## Activity
The expected result is a word-for-word copy of the entries, minus any pictures.

(Rendered images with source text)
◇ ◇ ◇ ◇
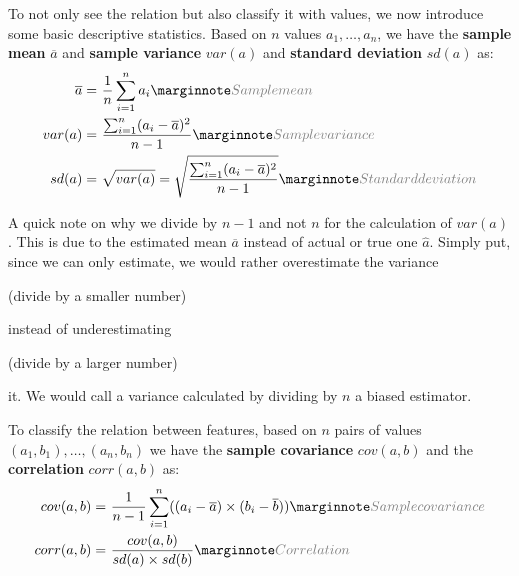 To not only see the relation but also classify it with values, we now introduce some basic descriptive statistics. Based on $n$ values $a_1, \dots, a_n$, we have the \textbf{sample mean} $\overline{a}$ and \textbf{sample variance} $var(a)$ and \textbf{standard deviation} $sd(a)$ as:
\begin{align*}
  \overline{a} = &\ \frac{1}{n}\sum_{i=1}^n a_i\sidenote{Sample mean}\allowdisplaybreaks\\
  var(a) = &\ \frac{\sum_{i=1}^n (a_i - \overline{a})^2}{n-1}\sidenote{Sample variance}\allowdisplaybreaks\\
  sd(a) = &\ \sqrt{var(a)} = \sqrt{\frac{\sum_{i=1}^n (a_i - \overline{a})^2}{n-1}}\sidenote{Standard deviation}
\end{align*}

A quick note on why we divide by $n-1$ and not $n$ for the calculation of $var(a)$. This is due to the estimated mean $\overline{a}$ instead of actual or true one $\hat{a}$. Simply put, since we can only estimate, we would rather overestimate the variance \begin{note}(divide by a smaller number)\end{note} instead of underestimating \begin{note}(divide by a larger number)\end{note} it. We would call a variance calculated by dividing by $n$ a biased estimator.

To classify the relation between features, based on $n$ pairs of values $(a_1, b_1), \dots, (a_n, b_n)$ we have the \textbf{sample covariance} $cov(a, b)$ and the \textbf{correlation} $corr(a, b)$ as: 
\begin{align*}
  cov(a, b) = &\ \frac{1}{n-1}\sum_{i=1}^n ((a_i - \overline{a})\times(b_i - \overline{b}))\sidenote{Sample covariance}\allowdisplaybreaks\\
  corr(a, b) = &\ \frac{cov(a, b)}{sd(a)\times sd(b)}\sidenote{Correlation}
\end{align*}

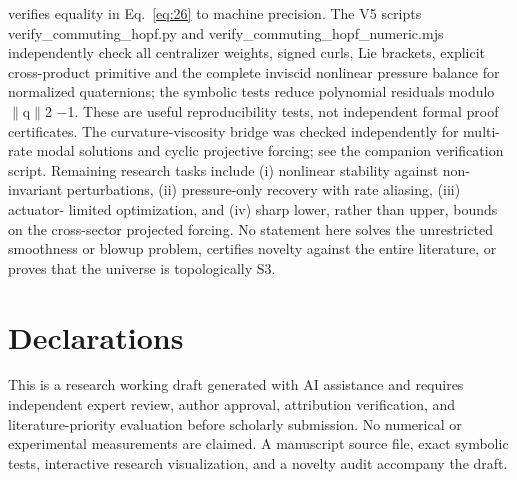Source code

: \documentclass[10pt,letterpaper]{article}
\theoremstyle{remark}
\begin{document}
verifies equality in Eq.~\eqref{eq:26} to machine precision. The V5 scripts verify\_commuting\_hopf.py and verify\_commuting\_hopf\_numeric.mjs independently check all centralizer weights, signed curls, Lie brackets, explicit cross-product primitive and the complete inviscid nonlinear pressure balance for normalized quaternions; the symbolic tests reduce polynomial residuals modulo \(\| \)q\(\| \)2 \(- \)1. These are useful reproducibility tests, not independent formal proof certificates. The curvature-viscosity bridge was checked independently for multi-rate modal solutions and cyclic projective forcing; see the companion verification script. Remaining research tasks include (i) nonlinear stability against non-invariant perturbations, (ii) pressure-only recovery with rate aliasing, (iii) actuator- limited optimization, and (iv) sharp lower, rather than upper, bounds on the cross-sector projected forcing. No statement here solves the unrestricted smoothness or blowup problem, certifies novelty against the entire literature, or proves that the universe is topologically S3.


\section*{Declarations}

This is a research working draft generated with AI assistance and requires independent expert review, author approval, attribution verification, and literature-priority evaluation before scholarly submission. No numerical or experimental measurements are claimed. A manuscript source file, exact symbolic tests, interactive research visualization, and a novelty audit accompany the draft.
\end{document}
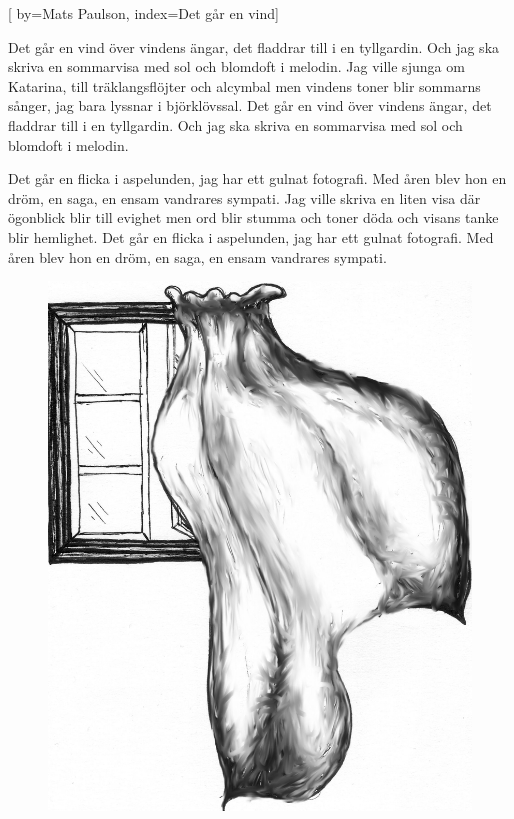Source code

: 


[ 	%
	by={Mats Paulson},
	index={Det går en vind}]		%
	
\beginverse*		%
Det går en vind över vindens ängar,
det fladdrar till i en tyllgardin.
Och jag ska skriva en sommarvisa
med sol och blomdoft i melodin.
Jag ville sjunga om Katarina,
till träklangsflöjter och alcymbal
men vindens toner blir sommarns sånger,
jag bara lyssnar i björklövssal.
Det går en vind över vindens ängar,
det fladdrar till i en tyllgardin.
Och jag ska skriva en sommarvisa
med sol och blomdoft i melodin.
\endverse			%

\beginverse*		%
Det går en flicka i aspelunden,
jag har ett gulnat fotografi.
Med åren blev hon en dröm, en saga,
en ensam vandrares sympati.
Jag ville skriva en liten visa
där ögonblick blir till evighet
men ord blir stumma och toner döda
och visans tanke blir hemlighet.
Det går en flicka i aspelunden,
jag har ett gulnat fotografi.
Med åren blev hon en dröm, en saga,
en ensam vandrares sympati.
\endverse			%
\endsong			%

\begin{figure}[!b]
\begin{center}
\includegraphics[scale=.4]{../bilder/tyllgardin.jpg} 
\end{center}
\end{figure}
◇ ◇ ◇ ◇
## Task output
 To not only see the relation but also classify it with values, we now introduce some basic descriptive statistics. Based on $n$ values $a_1, \dots, a_n$, we have the \textbf{sample mean} $\overline{a}$ and \textbf{sample variance} $var(a)$ and \textbf{standard deviation} $sd(a)$ as:
\begin{align*}
  \overline{a} = &\ \frac{1}{n}\sum_{i=1}^n a_i\sidenote{Sample mean}\allowdisplaybreaks\\
  var(a) = &\ \frac{\sum_{i=1}^n (a_i - \overline{a})^2}{n-1}\sidenote{Sample variance}\allowdisplaybreaks\\
  sd(a) = &\ \sqrt{var(a)} = \sqrt{\frac{\sum_{i=1}^n (a_i - \overline{a})^2}{n-1}}\sidenote{Standard deviation}
\end{align*}

A quick note on why we divide by $n-1$ and not $n$ for the calculation of $var(a)$. This is due to the estimated mean $\overline{a}$ instead of actual or true one $\hat{a}$. Simply put, since we can only estimate, we would rather overestimate the variance \begin{note}(divide by a smaller number)\end{note} instead of underestimating \begin{note}(divide by a larger number)\end{note} it. We would call a variance calculated by dividing by $n$ a biased estimator.

To classify the relation between features, based on $n$ pairs of values $(a_1, b_1), \dots, (a_n, b_n)$ we have the \textbf{sample covariance} $cov(a, b)$ and the \textbf{correlation} $corr(a, b)$ as: 
\begin{align*}
  cov(a, b) = &\ \frac{1}{n-1}\sum_{i=1}^n ((a_i - \overline{a})\times(b_i - \overline{b}))\sidenote{Sample covariance}\allowdisplaybreaks\\
  corr(a, b) = &\ \frac{cov(a, b)}{sd(a)\times sd(b)}\sidenote{Correlation}
\end{align*}

Source code

: \documentclass[10pt,letterpaper]{article}
\theoremstyle{remark}
\begin{document}
verifies equality in Eq.~\eqref{eq:26} to machine precision. The V5 scripts verify\_commuting\_hopf.py and verify\_commuting\_hopf\_numeric.mjs independently check all centralizer weights, signed curls, Lie brackets, explicit cross-product primitive and the complete inviscid nonlinear pressure balance for normalized quaternions; the symbolic tests reduce polynomial residuals modulo \(\| \)q\(\| \)2 \(- \)1. These are useful reproducibility tests, not independent formal proof certificates. The curvature-viscosity bridge was checked independently for multi-rate modal solutions and cyclic projective forcing; see the companion verification script. Remaining research tasks include (i) nonlinear stability against non-invariant perturbations, (ii) pressure-only recovery with rate aliasing, (iii) actuator- limited optimization, and (iv) sharp lower, rather than upper, bounds on the cross-sector projected forcing. No statement here solves the unrestricted smoothness or blowup problem, certifies novelty against the entire literature, or proves that the universe is topologically S3.


\section*{Declarations}

This is a research working draft generated with AI assistance and requires independent expert review, author approval, attribution verification, and literature-priority evaluation before scholarly submission. No numerical or experimental measurements are claimed. A manuscript source file, exact symbolic tests, interactive research visualization, and a novelty audit accompany the draft.
\end{document}
Source code

: 


[ 	%
	by={Mats Paulson},
	index={Det går en vind}]		%
	
\beginverse*		%
Det går en vind över vindens ängar,
det fladdrar till i en tyllgardin.
Och jag ska skriva en sommarvisa
med sol och blomdoft i melodin.
Jag ville sjunga om Katarina,
till träklangsflöjter och alcymbal
men vindens toner blir sommarns sånger,
jag bara lyssnar i björklövssal.
Det går en vind över vindens ängar,
det fladdrar till i en tyllgardin.
Och jag ska skriva en sommarvisa
med sol och blomdoft i melodin.
\endverse			%

\beginverse*		%
Det går en flicka i aspelunden,
jag har ett gulnat fotografi.
Med åren blev hon en dröm, en saga,
en ensam vandrares sympati.
Jag ville skriva en liten visa
där ögonblick blir till evighet
men ord blir stumma och toner döda
och visans tanke blir hemlighet.
Det går en flicka i aspelunden,
jag har ett gulnat fotografi.
Med åren blev hon en dröm, en saga,
en ensam vandrares sympati.
\endverse			%
\endsong			%

\begin{figure}[!b]
\begin{center}
\includegraphics[scale=.4]{../bilder/tyllgardin.jpg} 
\end{center}
\end{figure}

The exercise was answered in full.